Kalt erwischt hat MOTORRAD die brandneue Kawasaki ZX-12R bei einer Erprobungsfahrt im Frankfurter Raum.
Kalt erwischt hat MOTORRAD die brandneue Kawasaki ZX-12R bei einer Erprobungsfahrt im Frankfurter Raum.
Der Spekulationen gab es viele, Beweise bislang keine. Doch endlich ist Schluss mit den Geheimnissen um das neue Supermodell von Kawasaki. Die ZX-12R wurde von MOTORRAD auf frischer Tat ertappt. Und was auf diesen ersten »Echtfotos« zu erkennen ist, lässt in Verbindung mit den wenigen gesicherten Informationen so einiges erwarten.

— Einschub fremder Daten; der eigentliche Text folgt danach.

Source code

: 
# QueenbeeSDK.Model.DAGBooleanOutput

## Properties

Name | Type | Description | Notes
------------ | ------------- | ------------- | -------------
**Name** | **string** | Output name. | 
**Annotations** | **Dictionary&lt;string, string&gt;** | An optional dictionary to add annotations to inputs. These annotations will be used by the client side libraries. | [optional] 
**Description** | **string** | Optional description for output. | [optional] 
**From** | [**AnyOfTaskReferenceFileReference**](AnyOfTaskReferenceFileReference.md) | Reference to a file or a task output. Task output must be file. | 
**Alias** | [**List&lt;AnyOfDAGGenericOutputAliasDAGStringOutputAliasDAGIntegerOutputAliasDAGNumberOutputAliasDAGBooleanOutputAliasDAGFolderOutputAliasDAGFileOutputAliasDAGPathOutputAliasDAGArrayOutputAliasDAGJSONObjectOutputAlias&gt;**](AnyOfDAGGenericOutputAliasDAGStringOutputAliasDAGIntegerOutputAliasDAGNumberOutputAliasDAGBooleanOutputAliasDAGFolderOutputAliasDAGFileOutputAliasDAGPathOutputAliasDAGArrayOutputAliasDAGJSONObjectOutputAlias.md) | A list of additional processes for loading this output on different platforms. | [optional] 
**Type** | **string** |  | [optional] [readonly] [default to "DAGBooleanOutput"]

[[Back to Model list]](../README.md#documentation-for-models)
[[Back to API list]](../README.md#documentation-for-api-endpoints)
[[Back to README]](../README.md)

War in letzter Zeit lediglich von sensationellen Leistungsdaten die Rede (182 PS bei 10500/min) und einem Topspeed, der noch über dem Hayabusa-Rekord liegen soll, lassen sich auf den Erlkönigfotos jede Menge technischer Highlights erkennen. Die könnten die ZX-12R nebst superlativer Power zu einem der interessantesten Newcomer des Jahres 2000 machen. Da wäre zum Beispiel die Rahmenkonstruktion. Um die Baubreite der Maschine zu reduzieren, verzichtete Kawasaki darauf, die Rahmenprofile wie gewöhnlich außen um den Motor zu führen. Eine massive Konstruktion aus Aluminium verläuft über dem Vierzylinder vom Steuerkopf bis zur Schwingenaufnahme. Die große Airbox ist in diesen Rahmen integriert, der Luftfilter nach Abheben der Tankattrappe leicht von oben austauschbar. Tank und Batterie sind im Rahmendreieck unter der Sitzbank platziert, was einen niedrigen und damit handlingsfreundlichen Schwerpunkt sichert. Das Vorderrad wird, wie bei den ZX-7R-Modellen, von einer Upside-down-Gabel geführt.

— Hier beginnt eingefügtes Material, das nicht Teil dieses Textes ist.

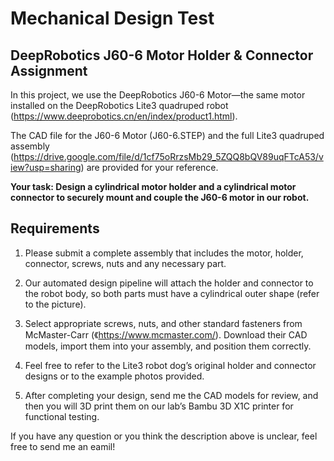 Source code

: # Mechanical Design Test

## DeepRobotics J60-6 Motor Holder & Connector Assignment

In this project, we use the DeepRobotics J60-6 Motor—the same motor installed on the DeepRobotics Lite3 quadruped robot (<https://www.deeprobotics.cn/en/index/product1.html>).

The CAD file for the J60-6 Motor (J60-6.STEP) and the full Lite3 quadruped assembly (<https://drive.google.com/file/d/1cf75oRrzsMb29_5ZQQ8bQV89uqFTcA53/view?usp=sharing>) are provided for your reference.

**Your task: Design a cylindrical motor holder and a cylindrical motor connector to securely mount and couple the J60-6 motor in our robot.**


## Requirements

1. Please submit a complete assembly that includes the motor, holder, connector, screws, nuts and any necessary part.

2. Our automated design pipeline will attach the holder and connector to the robot body, so both parts must have a cylindrical outer shape (refer to the picture).

3. Select appropriate screws, nuts, and other standard fasteners from McMaster-Carr (《https://www.mcmaster.com/). Download their CAD models, import them into your assembly, and position them correctly.

4. Feel free to refer to the Lite3 robot dog’s original holder and connector designs or to the example photos provided.

5. After completing your design, send me the CAD models for review, and then you will 3D print them on our lab’s Bambu 3D X1C printer for functional testing.

If you have any question or you think the description above is unclear, feel free to send me an eamil!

Motorseitig achtete Kawasaki ebenfalls auf kompakte Bauweise. Die Steuerkette auf der rechten Motorseite spart eine Lagerstelle der Kurbelwelle, so dass der komplett neu gezeichnete, 1198 Kubikzentimeter große Kraftprotz die Abmaße der ZX-9R nicht überschreiten dürfte. Gefüttert werden die vier Zylinder von einer Einspritzanlage mit je einer Einspritzdüse pro Zylinder. Die Zündspulen sind in den Kerzensteckern integriert. Alles in allem soll die ZX-12R nur 225 Kilogramm wiegen - und zwar vollgetankt!
Neben den kleinen, der Stabilisierung dienenden Seitenflügeln an Verkleidung und Gabeltauchrohren fällt vor allem der riesige, weit hervorstehende Einlass-Schlund unter der Verkleidungsnase auf. Nicht besonders elegant, aber sicherlich effektiv. Immerhin ist diese Bauweise in der 500er-WM bereits Standard. Über dem Einlass bilden zwei große, gleichzeitig brennende Scheinwerferaugen eine Lichtquelle, die selbst der blindeste Verkehrsteilnehmer rechtzeitig erkennen sollte. Passive Sicherheit nennt man das. Und die kann man angesichts der zu erwartenden Fahrleistungen nicht genug haben. Zu dieser zählt auch eine überarbeitete Bremsanlage mit großen Scheiben im 320er-Format.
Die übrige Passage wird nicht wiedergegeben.